November 22, 1963 by Adam Braver
Cover design by Christopher Brand for Tin House Books
November 22, 1963 was a Friday – just as today is. On that particular Friday, I walked into my 7th grade English class to find our teacher uncharacteristically sitting on top of her desk instead of behind it, staring out thru the oversized windows as we filed into the room. It was unusually quiet – she didn’t greet us as we walked in so so we just followed her lead, sitting down at our own desks without our usual chittering.
Once our desks were filled, all of us staring at our teacher at the front of the room who was staring off to the side, our social studies teacher walked in. His name is stuck in my head although hers is long gone. I thought it odd that he had come into a room that was reserved for studying books and diagramming sentences while he taught history on another part of the floor.
He spoke to us briefly and announced that President Kennedy had been shot.
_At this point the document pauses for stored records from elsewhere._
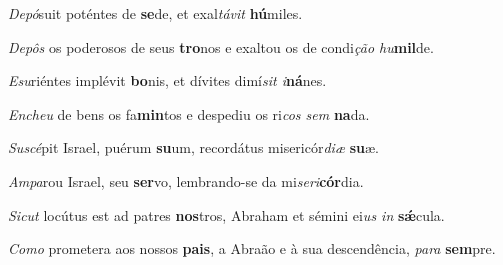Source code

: \begin{greenumerate}
  \switchcolumn*


  \item \textit{Depó}suit poténtes de \textbf{se}de, {\GreStar} et exal\textit{távit} \textbf{hú}\-miles. 

  \switchcolumn%

  \item \textit{Depôs} os poderosos de seus \textbf{tro}nos {\GreStar} e exaltou os de condi\textit{ção hu}\textbf{mil}de. 

  \switchcolumn*


  \item \textit{Esu}riéntes implévit \textbf{bo}nis, {\GreStar} et dívites dimí\textit{sit i}\textbf{ná}nes. 

  \switchcolumn%

  \item \textit{Encheu} de bens os fa\textbf{min}tos {\GreStar} e despediu os ri\textit{cos sem} \textbf{na}da. 

  \switchcolumn*


  \item \textit{Suscé}pit Israel, puérum \textbf{su}um, {\GreStar} recordátus misericór\textit{diæ} \textbf{su}æ. 

  \switchcolumn%

  \item \textit{Ampa}rou Israel, seu \textbf{ser}vo, {\GreStar} lembrando-se da mi\textit{seri}\-\textbf{cór}dia. 

  \switchcolumn*


  \item \textit{Sicut} locútus est ad patres \textbf{nos}tros, {\GreStar} Abraham et sémini ei\textit{us in} \textbf{s{\'\ae}}cula. 

  \switchcolumn%

  \item \textit{Como} prometera aos nossos \textbf{pais}, {\GreStar} a Abraão e à sua descendência, \textit{para} \textbf{sem}pre. 
\end{greenumerate}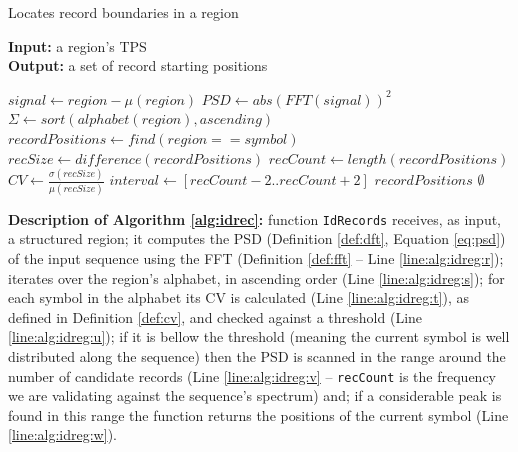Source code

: \vspace{-0.3cm}

\begin{small}
\begin{algorithm}
\caption{\small{Locates record boundaries in a region}}
\label{alg:idrec}
\begin{flushleft}
\textbf{Input:} a region's TPS \\
\textbf{Output:} a set of record starting positions
\end{flushleft}

\begin{algorithmic}[1]

\State $signal \leftarrow region-\mu(region)$ 
\State $PSD \leftarrow abs(FFT(signal))^2$\label{line:alg:idreg:r}
\State $\Sigma \leftarrow sort(alphabet(region), ascending)$
\label{line:alg:idreg:s}
\State $recordPositions \leftarrow find(region == symbol)$
\State $recSize \leftarrow difference(recordPositions)$
\State $recCount \leftarrow length(recordPositions)$
\State $CV \leftarrow
\frac{\sigma(recSize)}{\mu(recSize)}$\label{line:alg:idreg:t}
\label{line:alg:idreg:u}
\State $interval \leftarrow [recCount-2 .. recCount+2]$
\label{line:alg:idreg:v}
\State \Return $recordPositions$\label{line:alg:idreg:w}
\EndIf
\EndIf
\EndFor
\State \Return $\emptyset$
\EndFunction

\end{algorithmic}
\end{algorithm}
\end{small}

\textbf{Description of Algorithm \ref{alg:idrec}:} function \texttt{IdRecords}
receives, as input, a structured region; it computes the PSD (Definition
\ref{def:dft}, Equation \ref{eq:psd}) of the input sequence using the FFT
(Definition \ref{def:fft} -- Line \ref{line:alg:idreg:r}); iterates over the
region's alphabet, in ascending order (Line \ref{line:alg:idreg:s}); for each
symbol in the alphabet its CV is calculated (Line \ref{line:alg:idreg:t}), as
defined in Definition \ref{def:cv}, and checked against a threshold (Line
\ref{line:alg:idreg:u}); if it is bellow the threshold (meaning the current
symbol is well distributed along the sequence) then the PSD is scanned in the
range around the number of candidate records (Line \ref{line:alg:idreg:v} --
\texttt{recCount} is the frequency we are validating against the sequence's
spectrum) and; if a considerable peak is found in this range the function
returns the positions of the current symbol (Line \ref{line:alg:idreg:w}).

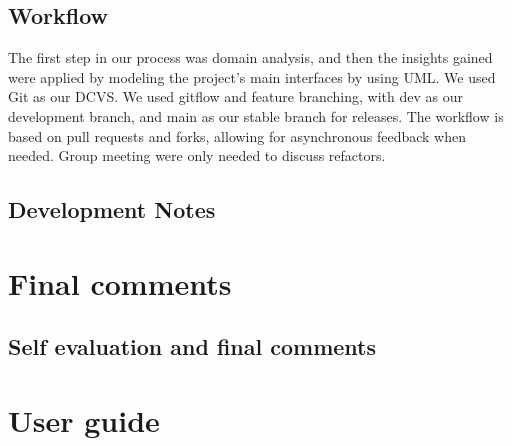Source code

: \documentclass[a4paper,12pt]{report}
\begin{document}



\section{Workflow}
The first step in our process was domain analysis, and then the insights gained were applied by modeling 
the project's main interfaces by using UML.
We used Git as our DCVS. We used gitflow and feature branching, with dev as our development branch,
and main as our stable branch for releases. The workflow is based on pull requests and forks, allowing for asynchronous feedback when needed.
Group meeting were only needed to discuss refactors. 





\section{Development Notes}




\chapter{Final comments}

\section{Self evaluation and final comments}




\appendix
\chapter{User guide}
\end{document}
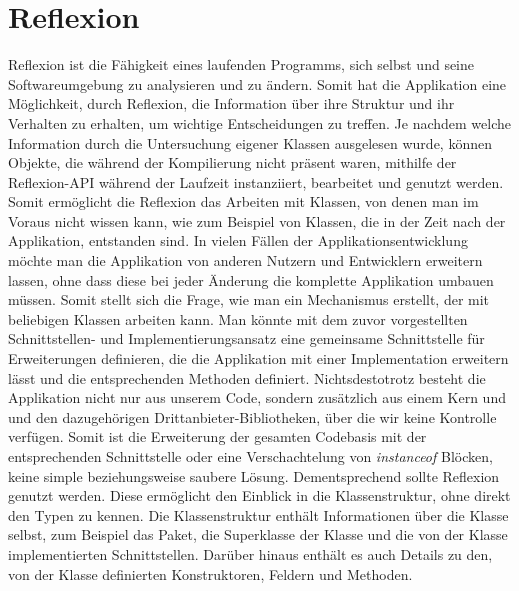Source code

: \section{Reflexion}\label{sec:refl}
  Reflexion ist die Fähigkeit eines laufenden Programms, sich selbst und seine Softwareumgebung zu analysieren und zu ändern. 
  Somit hat die Applikation eine Möglichkeit, durch Reflexion, die Information über ihre Struktur und ihr Verhalten zu erhalten, um wichtige Entscheidungen zu treffen. Je nachdem welche Information durch die Untersuchung eigener Klassen ausgelesen wurde, können Objekte, die während der Kompilierung nicht präsent waren, mithilfe der Reflexion-API während der Laufzeit instanziiert, bearbeitet und genutzt werden. Somit ermöglicht die Reflexion das Arbeiten mit Klassen, von denen man im Voraus nicht wissen kann, wie zum Beispiel von Klassen, die in der Zeit nach der Applikation, entstanden sind.\bigbreak 
  In vielen Fällen der Applikationsentwicklung möchte man die Applikation von anderen Nutzern und Entwicklern erweitern lassen, ohne dass diese bei jeder Änderung die komplette Applikation umbauen müssen. Somit stellt sich die Frage, wie man ein Mechanismus erstellt, der mit beliebigen Klassen arbeiten kann.\newline
  Man könnte mit dem zuvor vorgestellten Schnittstellen- und Implementierungsansatz eine gemeinsame Schnittstelle für Erweiterungen definieren, die die Applikation mit einer Implementation erweitern lässt und die entsprechenden Methoden definiert. Nichtsdestotrotz besteht die Applikation nicht nur aus unserem Code, sondern zusätzlich aus einem Kern und und den dazugehörigen Drittanbieter-Bibliotheken, über die wir keine Kontrolle verfügen. Somit ist die Erweiterung der gesamten Codebasis mit der entsprechenden Schnittstelle oder eine Verschachtelung von \textit{instanceof} Blöcken, keine simple beziehungsweise saubere Lösung. Dementsprechend sollte Reflexion genutzt werden. Diese ermöglicht den Einblick in die Klassenstruktur, ohne direkt den Typen zu kennen. Die Klassenstruktur enthält Informationen über die Klasse selbst, zum Beispiel das Paket, die Superklasse der Klasse und die von der Klasse implementierten Schnittstellen. Darüber hinaus enthält es auch Details zu den, von der Klasse definierten Konstruktoren, Feldern und Methoden.\bigbreak

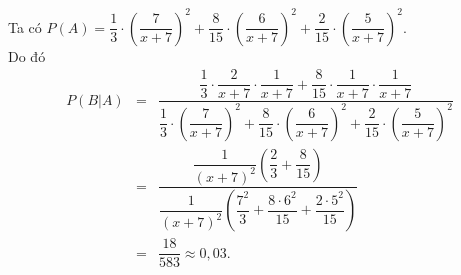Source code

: \begin{ex}
{{    }
    Ta có $P(A)=\dfrac{1}{3}\cdot \left(\dfrac{7}{x+7}\right)^2+\dfrac{8}{15}\cdot \left(\dfrac{6}{x+7}\right)^2+\dfrac{2}{15}\cdot \left(\dfrac{5}{x+7}\right)^2$.\\
    Do đó 
    \begin{eqnarray*}
        P\left(B|A\right)&=&\dfrac{\dfrac{1}{3}\cdot \dfrac{2}{x+7}\cdot \dfrac{1}{x+7}+\dfrac{8}{15}\cdot \dfrac{1}{x+7}\cdot \dfrac{1}{x+7}}{\dfrac{1}{3}\cdot \left(\dfrac{7}{x+7}\right)^2+\dfrac{8}{15}\cdot \left(\dfrac{6}{x+7}\right)^2+\dfrac{2}{15}\cdot \left(\dfrac{5}{x+7}\right)^2}\\
        &=&\dfrac{\dfrac{1}{(x+7)^2}\left(\dfrac{2}{3}+\dfrac{8}{15}\right)}{\dfrac{1}{(x+7)^2}\left(\dfrac{7^2}{3}+\dfrac{8\cdot 6^2}{15}+\dfrac{2\cdot 5^2}{15}\right)}\\
        &=&\dfrac{18}{583}\approx 0{,}03.
    \end{eqnarray*}
}
\end{ex}
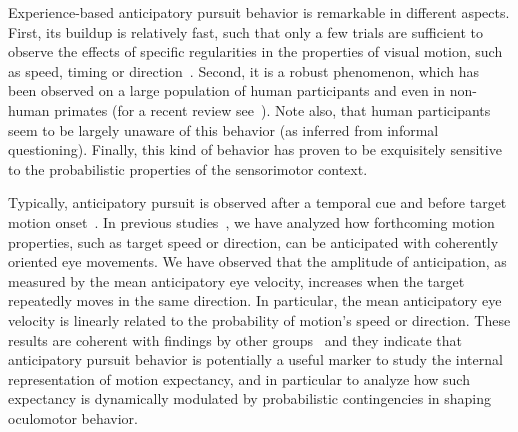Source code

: \documentclass[10pt,letterpaper]{article}
\newcommand{\citep}[1]{\cite{#1}}
\newcommand{\citet}[1]{\cite{#1}}
\newcommand{\seeFig}[1]{Figure~\ref{fig:#1}}
\begin{document}
Experience-based anticipatory pursuit behavior is remarkable
in different aspects.
First, its buildup is relatively fast, such that only a few trials are sufficient
to observe the effects of specific regularities in the properties of visual motion, such as speed, timing or direction~\citep{Kowler1984,Maus2015,Deravet_JOV2018}.
Second, it is a robust phenomenon, which has been observed on a large population of human participants and even in non-human primates (for a recent review see~\citet{Kowler_AnnRev2019}). Note also, that human participants seem to be largely unaware of this behavior (as inferred from informal questioning). Finally, this kind of behavior has proven to be exquisitely sensitive to the probabilistic properties of the sensorimotor context.

Typically, anticipatory pursuit is observed after a temporal cue and
before target motion onset~\citep{Kowler1979a,Kowler1979b, Kowler1984}. %
In previous studies~\citep{Montagnini2010,Damasse18},
we have analyzed how forthcoming motion properties,
such as target speed or direction, can be anticipated with coherently oriented eye movements. %
We have observed that the amplitude of anticipation,
as measured by the mean anticipatory eye velocity,
increases when the target repeatedly moves in the same direction.
In particular, the mean anticipatory eye velocity is linearly related
to the probability of motion's speed or direction. %
These results are coherent with findings
by other groups~\citep{Kowler1984, Kowler1989, Heinen2005,SantosKowler2017} and
they indicate that anticipatory pursuit behavior is potentially a useful marker
to study the internal representation of motion expectancy, %
and in particular to analyze how such expectancy
is dynamically modulated by probabilistic contingencies in shaping oculomotor behavior.
%
\end{document}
We sat there silently as he talked. At 12 years old in 1963, we had no reference for what he was saying. We only knew that after he was done, we were dismissed and told we could go home early.
At our apartment I turned on the old black-and-white television. All of the channels – we only had seven to choose from at the time – were taken by news reports of the shooting. I remember hearing Walter Cronkite – a voice I recognized easily from the Sunday nights I watched The Twentieth Century – reporting about the events in Dallas. At one point, he looked up at the camera, took of his thick framed black glasses, and with an uncharacteristic catch in his voice, announced that President Kennedy was dead (video here).
I had my looseleaf binder spread out on the living room floor and was finishing my homework with an assortment of pens and pencils. My mother was in the kitchen making preparations for our usual Friday night meal of chopped liver, sour pickles, roast chicken, and fresh challah. I don’t remember either one of us reacting in any surprised way or doing anything different that we usually did on a Friday afternoon.
I understood the implications of it – after all I was raised in a world of weekly duck-and-cover drills with threats of imminent atomic destruction. But there was something ordinary about. Maybe because it was coming thru the television screen which was more a tool of Disney cartoons and half hour dramas. But my world didn’t seem changed. My books were still in front of me. My mother was in the kitchen. In a few hours my father would be home, to sit at the table in his shteck shoes after taking off his work boots and socks. We all seemed safe and unchanged.
What I didn’t know was how much the world had changed. How much change was coming. And how I was at the beginning of a most incredible decade.